“The woman seemed too clever, he thought, and too cheeky. But above all, there was something eery and uncanny about her. She was, how shall I say, too much woman, that also colored her thinking. She thinks that thoughts had evolved from feelings and should not lose that connection. Antiquated naturally, outmoded. Dull vagueness, that’s what I called it. And she: creative source.
Night after night she stood beside me on the terrace of my observation tower and explained to me the astronomy that the women of Colchis engaged in, based on the phases of the moon, and she asked me how we name the zodiac, and I had to describe to her their path and the conclusions that I would gather from their movements and constellations for our own fate.

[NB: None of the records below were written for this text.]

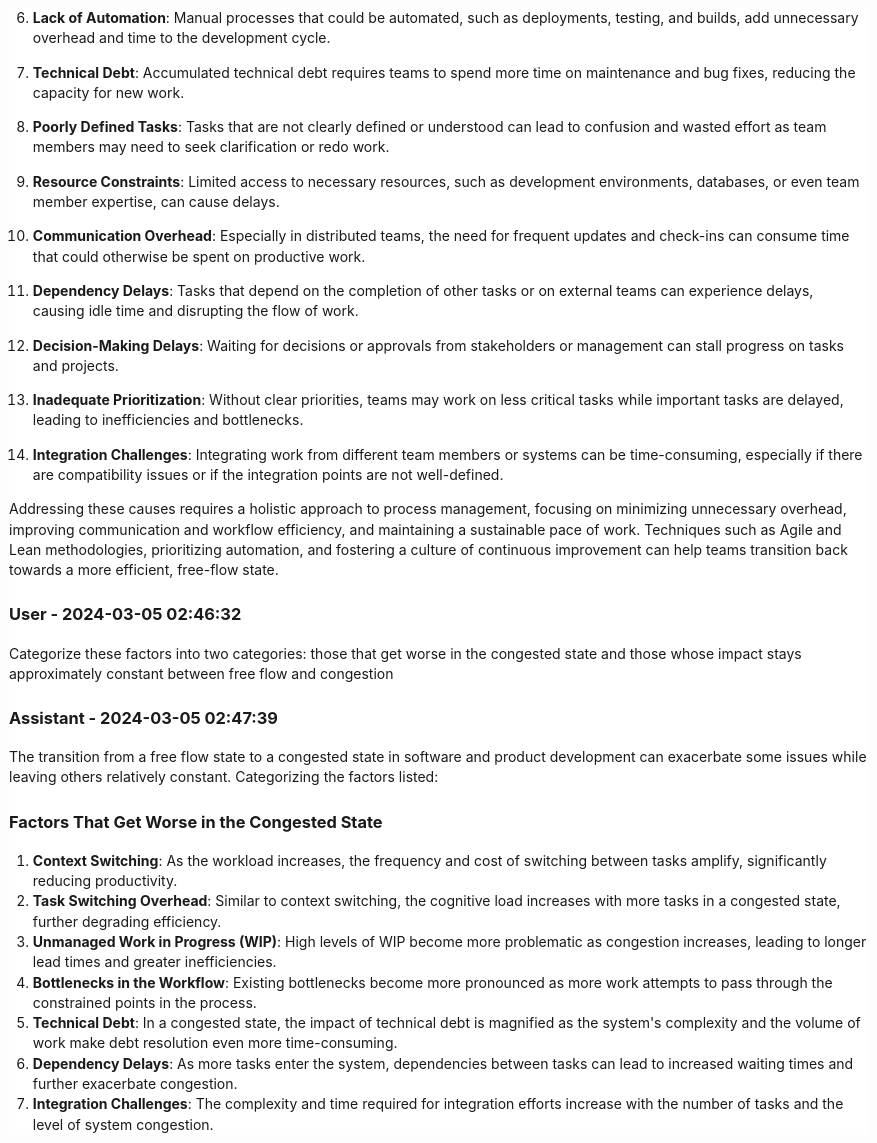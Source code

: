 6. **Lack of Automation**: Manual processes that could be automated, such as deployments, testing, and builds, add unnecessary overhead and time to the development cycle.

7. **Technical Debt**: Accumulated technical debt requires teams to spend more time on maintenance and bug fixes, reducing the capacity for new work.

8. **Poorly Defined Tasks**: Tasks that are not clearly defined or understood can lead to confusion and wasted effort as team members may need to seek clarification or redo work.

9. **Resource Constraints**: Limited access to necessary resources, such as development environments, databases, or even team member expertise, can cause delays.

10. **Communication Overhead**: Especially in distributed teams, the need for frequent updates and check-ins can consume time that could otherwise be spent on productive work.

11. **Dependency Delays**: Tasks that depend on the completion of other tasks or on external teams can experience delays, causing idle time and disrupting the flow of work.

12. **Decision-Making Delays**: Waiting for decisions or approvals from stakeholders or management can stall progress on tasks and projects.

13. **Inadequate Prioritization**: Without clear priorities, teams may work on less critical tasks while important tasks are delayed, leading to inefficiencies and bottlenecks.

14. **Integration Challenges**: Integrating work from different team members or systems can be time-consuming, especially if there are compatibility issues or if the integration points are not well-defined.

Addressing these causes requires a holistic approach to process management, focusing on minimizing unnecessary overhead, improving communication and workflow efficiency, and maintaining a sustainable pace of work. Techniques such as Agile and Lean methodologies, prioritizing automation, and fostering a culture of continuous improvement can help teams transition back towards a more efficient, free-flow state.

### User - 2024-03-05 02:46:32

Categorize these factors into two categories: those that get worse in the congested state and those whose impact stays approximately constant between free flow and congestion 

### Assistant - 2024-03-05 02:47:39

The transition from a free flow state to a congested state in software and product development can exacerbate some issues while leaving others relatively constant. Categorizing the factors listed:

### Factors That Get Worse in the Congested State

1. **Context Switching**: As the workload increases, the frequency and cost of switching between tasks amplify, significantly reducing productivity.
2. **Task Switching Overhead**: Similar to context switching, the cognitive load increases with more tasks in a congested state, further degrading efficiency.
3. **Unmanaged Work in Progress (WIP)**: High levels of WIP become more problematic as congestion increases, leading to longer lead times and greater inefficiencies.
4. **Bottlenecks in the Workflow**: Existing bottlenecks become more pronounced as more work attempts to pass through the constrained points in the process.
5. **Technical Debt**: In a congested state, the impact of technical debt is magnified as the system's complexity and the volume of work make debt resolution even more time-consuming.
6. **Dependency Delays**: As more tasks enter the system, dependencies between tasks can lead to increased waiting times and further exacerbate congestion.
7. **Integration Challenges**: The complexity and time required for integration efforts increase with the number of tasks and the level of system congestion.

We listened to the music of the spheres, a crystal-clear sound, for which our ears are not tuned but which they, in rare moments of utter concentration, could still perceive. Medea was the first woman who heard this tone the same moment as I did. As if a mighty bow would sweep on a vibrating cord, she said. It was exactly like that. In that night this experience shook me more intensely than usually, and in a different way.
That she did not intend to follow my predictions that I had concluded from the constellations hurt me. For we have in Corinth an age-old astrological tradition, the line of my predecessors is long and their names are held in high esteem, and even if I allow myself to speculate outside the set rules I do still wish to join this venerable line."